When parents are separated, there will almost always be a child support obligation from one parent to the other to support the children financially. Basic child support is determined based off of a calculation, taking into account both parents’ gross monthly incomes and the amount of time each parent spends with the children. More information on how to determine basic child support is available on the Minnesota Department of Human Services’ website. But how are other costs, such as daycare or medical expenses, divided between the parents?
Basic Child Support
In general, basic child support is not negotiable, though this can vary depending on your situation. However, extra expenses may be divided in any way that the parties agree. If one party earns significantly more money than the other, that parent may assume the costs of all extra expenses. More commonly, the expenses are shared equally by the parents. However, the most common way the expenses are divided is based on the Parental Income for Determining Child Support, known as “PICS”.

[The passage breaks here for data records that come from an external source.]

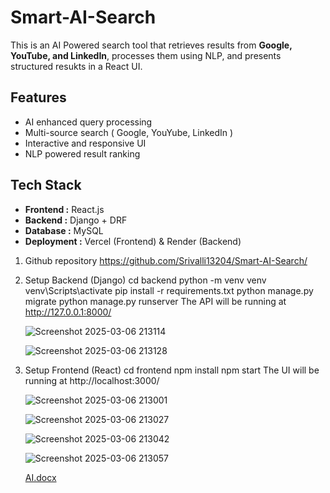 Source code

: # Smart-AI-Search

This is an AI Powered search tool that retrieves results from **Google, YouTube, and LinkedIn**, processes them using NLP, and presents structured resukts in a React UI.

## Features
- AI enhanced query processing
- Multi-source search ( Google, YouYube, LinkedIn )
- Interactive and responsive UI
- NLP powered result ranking

## Tech Stack
- **Frontend :** React.js
- **Backend :** Django + DRF
- **Database :** MySQL
- **Deployment :** Vercel (Frontend) & Render (Backend)

1. Github repository
   https://github.com/Srivalli13204/Smart-AI-Search/

2. Setup Backend (Django)
   cd backend
   python -m venv venv
   venv\Scripts\activate
   pip install -r requirements.txt
   python manage.py migrate
   python manage.py runserver
   The API will be running at http://127.0.0.1:8000/
   
   ![Screenshot 2025-03-06 213114](https://github.com/user-attachments/assets/92bbdc53-4005-40b1-b194-4cd20622eef7)
   
   ![Screenshot 2025-03-06 213128](https://github.com/user-attachments/assets/17791418-6579-4c39-a697-34a284e21cc2)


4. Setup Frontend (React)
   cd frontend
   npm install
   npm start
   The UI will be running at http://localhost:3000/
      
   ![Screenshot 2025-03-06 213001](https://github.com/user-attachments/assets/e8fe98d9-f6ee-4f9a-9294-e4de6f70628f)

   ![Screenshot 2025-03-06 213027](https://github.com/user-attachments/assets/da98db08-d8bc-47ba-886e-8232c8f5cb3a)

   ![Screenshot 2025-03-06 213042](https://github.com/user-attachments/assets/c8549335-5bd6-441d-8fbb-b91113e6d01b)

   ![Screenshot 2025-03-06 213057](https://github.com/user-attachments/assets/5d6cc49c-3d60-49e0-8e0f-02c66c09b5d1)

   [AI.docx](https://github.com/user-attachments/files/19112342/AI.docx)
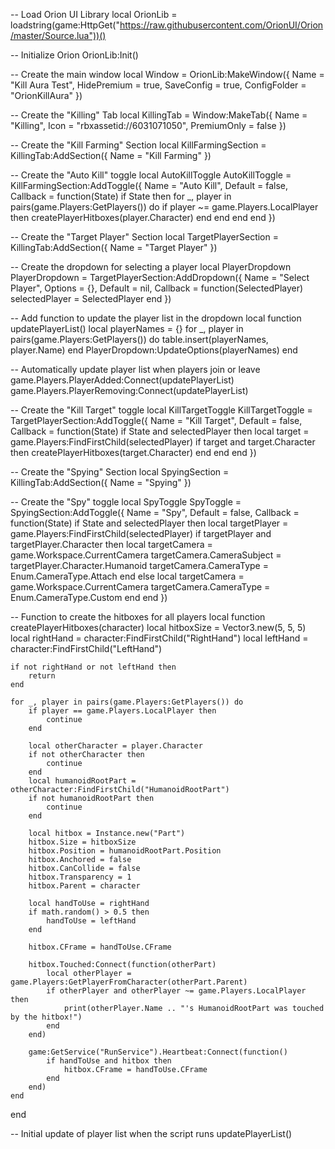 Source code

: -- Load Orion UI Library
local OrionLib = loadstring(game:HttpGet("https://raw.githubusercontent.com/OrionUI/Orion/master/Source.lua"))()

-- Initialize Orion
OrionLib:Init()

-- Create the main window
local Window = OrionLib:MakeWindow({
    Name = "Kill Aura Test",
    HidePremium = true,
    SaveConfig = true,
    ConfigFolder = "OrionKillAura"
})

-- Create the "Killing" Tab
local KillingTab = Window:MakeTab({
    Name = "Killing",
    Icon = "rbxassetid://6031071050",
    PremiumOnly = false
})

-- Create the "Kill Farming" Section
local KillFarmingSection = KillingTab:AddSection({
    Name = "Kill Farming"
})

-- Create the "Auto Kill" toggle
local AutoKillToggle
AutoKillToggle = KillFarmingSection:AddToggle({
    Name = "Auto Kill",
    Default = false,
    Callback = function(State)
        if State then
            for _, player in pairs(game.Players:GetPlayers()) do
                if player ~= game.Players.LocalPlayer then
                    createPlayerHitboxes(player.Character)
                end
            end
        end
    end
})

-- Create the "Target Player" Section
local TargetPlayerSection = KillingTab:AddSection({
    Name = "Target Player"
})

-- Create the dropdown for selecting a player
local PlayerDropdown
PlayerDropdown = TargetPlayerSection:AddDropdown({
    Name = "Select Player",
    Options = {},
    Default = nil,
    Callback = function(SelectedPlayer)
        selectedPlayer = SelectedPlayer
    end
})

-- Add function to update the player list in the dropdown
local function updatePlayerList()
    local playerNames = {}
    for _, player in pairs(game.Players:GetPlayers()) do
        table.insert(playerNames, player.Name)
    end
    PlayerDropdown:UpdateOptions(playerNames)
end

-- Automatically update player list when players join or leave
game.Players.PlayerAdded:Connect(updatePlayerList)
game.Players.PlayerRemoving:Connect(updatePlayerList)

-- Create the "Kill Target" toggle
local KillTargetToggle
KillTargetToggle = TargetPlayerSection:AddToggle({
    Name = "Kill Target",
    Default = false,
    Callback = function(State)
        if State and selectedPlayer then
            local target = game.Players:FindFirstChild(selectedPlayer)
            if target and target.Character then
                createPlayerHitboxes(target.Character)
            end
        end
    end
})

-- Create the "Spying" Section
local SpyingSection = KillingTab:AddSection({
    Name = "Spying"
})

-- Create the "Spy" toggle
local SpyToggle
SpyToggle = SpyingSection:AddToggle({
    Name = "Spy",
    Default = false,
    Callback = function(State)
        if State and selectedPlayer then
            local targetPlayer = game.Players:FindFirstChild(selectedPlayer)
            if targetPlayer and targetPlayer.Character then
                local targetCamera = game.Workspace.CurrentCamera
                targetCamera.CameraSubject = targetPlayer.Character.Humanoid
                targetCamera.CameraType = Enum.CameraType.Attach
            end
        else
            local targetCamera = game.Workspace.CurrentCamera
            targetCamera.CameraType = Enum.CameraType.Custom
        end
    end
})

-- Function to create the hitboxes for all players
local function createPlayerHitboxes(character)
    local hitboxSize = Vector3.new(5, 5, 5)
    local rightHand = character:FindFirstChild("RightHand")
    local leftHand = character:FindFirstChild("LeftHand")

    if not rightHand or not leftHand then
        return
    end

    for _, player in pairs(game.Players:GetPlayers()) do
        if player == game.Players.LocalPlayer then
            continue
        end

        local otherCharacter = player.Character
        if not otherCharacter then
            continue
        end
        local humanoidRootPart = otherCharacter:FindFirstChild("HumanoidRootPart")
        if not humanoidRootPart then
            continue
        end

        local hitbox = Instance.new("Part")
        hitbox.Size = hitboxSize
        hitbox.Position = humanoidRootPart.Position
        hitbox.Anchored = false
        hitbox.CanCollide = false
        hitbox.Transparency = 1
        hitbox.Parent = character

        local handToUse = rightHand
        if math.random() > 0.5 then
            handToUse = leftHand
        end
        
        hitbox.CFrame = handToUse.CFrame

        hitbox.Touched:Connect(function(otherPart)
            local otherPlayer = game.Players:GetPlayerFromCharacter(otherPart.Parent)
            if otherPlayer and otherPlayer ~= game.Players.LocalPlayer then
                print(otherPlayer.Name .. "'s HumanoidRootPart was touched by the hitbox!")
            end
        end)

        game:GetService("RunService").Heartbeat:Connect(function()
            if handToUse and hitbox then
                hitbox.CFrame = handToUse.CFrame
            end
        end)
    end
end

-- Initial update of player list when the script runs
updatePlayerList()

PICS is determined by looking at the total amount of income available for support of a child per month and figuring out what percentage each parent contributes to that amount. For example, if Parent A earns $1000 per month and Parent B earns $2,000 per month, then the total amount available to support the children is $3,000; Parent A earns 33% of that, and Parent B earns 67%. Generally, Parent A would be responsible for 33% of all monthly medical insurance premiums, any unreimbursed medical expenses, and daycare expenses for the children, and Parent B would be responsible for 67% of those expenses.
If the parties agree to share in additional expenses for the children such as costs for extracurricular activities or private school tuition, those costs are generally divided in the same way that the parties agreed to.